Inglorious Basterds (2009)


Inglorious Basterds (2009)In preparation for going to see Django Unchained (2012) I felt it was appropriate to view Quentin Tarantino‘s last offering, Inglorious Basterds (2009). It’s hard not to keep an open mind with the mixed reviews that are floating about, most favouring the latter film release 3 years ago, which has once again blown my mind at the violence, pacing and humour that brings the Nazi revenge tale of revisionist history to life.

So onto the film I’ve just sat down and watched.  A small troop of Jewish American soldiers are sent into France with one singular and powerful goal – to kill Nazi’s. A goal most soldiers would have relished to undertake, ignore the tactics of taking land, just hunt down, kill, scalp and bludgeon to death. Lead by the ruthless Lt. Aldo Raine (Brad Pitt)

Whilst on the other side of the fence we have the sadistic SS Col Hans Landa (Christopher Waltz), dubbed the Jew hunter. A man who you can never really tell what he is thinking until he says it to those around him, and at his will. A very clever man not to be messed with.

The plot drives towards the aim of taking as many of the Third Reich in one foul swoop, a dream that only cinema can do. Seen before in The Dirty Dozen (1967) taking more minor but still high ranking officers in a clever and dangerous set-up.

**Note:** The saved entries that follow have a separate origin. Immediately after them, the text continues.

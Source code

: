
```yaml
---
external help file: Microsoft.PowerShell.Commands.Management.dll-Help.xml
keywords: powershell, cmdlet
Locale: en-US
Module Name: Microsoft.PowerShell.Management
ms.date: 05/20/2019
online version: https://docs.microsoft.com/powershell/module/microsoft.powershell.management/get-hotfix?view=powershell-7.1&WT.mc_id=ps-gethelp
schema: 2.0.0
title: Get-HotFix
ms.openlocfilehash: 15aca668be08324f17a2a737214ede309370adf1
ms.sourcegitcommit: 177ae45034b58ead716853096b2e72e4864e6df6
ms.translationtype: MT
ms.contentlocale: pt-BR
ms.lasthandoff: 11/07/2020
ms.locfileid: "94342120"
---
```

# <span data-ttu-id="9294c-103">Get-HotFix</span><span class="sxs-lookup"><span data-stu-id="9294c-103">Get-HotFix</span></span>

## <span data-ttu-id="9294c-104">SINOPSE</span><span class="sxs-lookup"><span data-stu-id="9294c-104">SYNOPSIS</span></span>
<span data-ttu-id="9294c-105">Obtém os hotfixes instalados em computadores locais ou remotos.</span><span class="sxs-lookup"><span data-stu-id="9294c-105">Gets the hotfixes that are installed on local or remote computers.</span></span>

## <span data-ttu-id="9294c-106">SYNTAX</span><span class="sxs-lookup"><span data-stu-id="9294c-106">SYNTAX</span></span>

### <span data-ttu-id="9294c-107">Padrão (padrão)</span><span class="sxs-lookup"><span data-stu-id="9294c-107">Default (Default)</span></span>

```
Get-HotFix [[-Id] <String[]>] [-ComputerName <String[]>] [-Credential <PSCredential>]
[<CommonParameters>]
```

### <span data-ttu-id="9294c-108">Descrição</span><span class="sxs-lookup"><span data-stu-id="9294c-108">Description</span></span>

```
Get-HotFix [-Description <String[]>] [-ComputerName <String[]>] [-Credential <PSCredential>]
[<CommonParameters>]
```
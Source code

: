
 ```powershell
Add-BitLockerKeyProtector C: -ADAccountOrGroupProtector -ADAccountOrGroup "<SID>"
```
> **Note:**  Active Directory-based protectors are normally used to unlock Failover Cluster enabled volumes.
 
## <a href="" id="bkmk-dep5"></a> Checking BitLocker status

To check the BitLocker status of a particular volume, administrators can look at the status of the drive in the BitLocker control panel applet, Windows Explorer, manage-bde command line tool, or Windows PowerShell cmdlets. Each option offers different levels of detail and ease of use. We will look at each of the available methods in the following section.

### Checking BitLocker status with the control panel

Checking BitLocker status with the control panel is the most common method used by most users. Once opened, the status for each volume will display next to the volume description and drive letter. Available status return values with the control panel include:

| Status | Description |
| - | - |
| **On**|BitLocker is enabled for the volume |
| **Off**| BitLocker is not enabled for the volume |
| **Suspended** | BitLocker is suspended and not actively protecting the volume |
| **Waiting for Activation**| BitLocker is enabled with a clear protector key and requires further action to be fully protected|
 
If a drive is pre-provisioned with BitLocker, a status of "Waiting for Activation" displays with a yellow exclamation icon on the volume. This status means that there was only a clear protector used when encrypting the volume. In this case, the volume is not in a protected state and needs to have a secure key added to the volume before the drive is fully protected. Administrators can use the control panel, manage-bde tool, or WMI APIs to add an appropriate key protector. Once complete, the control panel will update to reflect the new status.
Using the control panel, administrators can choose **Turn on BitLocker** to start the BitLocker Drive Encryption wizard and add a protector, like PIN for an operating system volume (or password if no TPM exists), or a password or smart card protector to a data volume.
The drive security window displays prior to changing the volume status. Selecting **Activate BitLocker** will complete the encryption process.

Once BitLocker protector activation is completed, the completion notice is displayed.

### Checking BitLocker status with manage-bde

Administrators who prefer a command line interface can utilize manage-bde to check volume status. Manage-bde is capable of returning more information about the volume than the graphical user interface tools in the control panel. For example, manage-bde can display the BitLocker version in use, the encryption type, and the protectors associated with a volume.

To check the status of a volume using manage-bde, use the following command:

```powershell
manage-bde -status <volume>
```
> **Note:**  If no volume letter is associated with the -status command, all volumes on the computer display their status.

There’s also a strong sense of poetic justice for the a certain cinema owner Shosanna Dreyfus (Melanie Laurent) who ceases the chance for revenge when a premiere of a Nazi film. Making for a glorious finale that allows your imagination to run wild. Tarantino is bringing to the screen what many directors and allied forces at the time of WWII only dreamed of.

Now the violence was short and bloody sweet when it made its face. I feel it was dealt with fairly as the war was not a clean affair and so should be depicted as so, which even the film within a film demonstrated A Nations Pride that really glorifies the act of killing, a celebration of a soldiers triumph in the face of adversity. Even Frederick Zoller (Daniel Bruhl) could only see so much, for him, history and memories were repeating themselves.

Overall a satisfying film that isn’t for the faint heart, which is a given for Tarantino who never fails to keep the suspense up, with rich conversations before the bloodbath of violence. He gets away with it more this time as it’s war-time France, it’s expected to pour a little blood. Where as tomorrow the subject matter will be far darker in some respects, slavery a very sensitive issue that a nation has not really dealt with, having had repercussions throughout its history. I’ll comment no more on Django Unchained until I return from the cinema.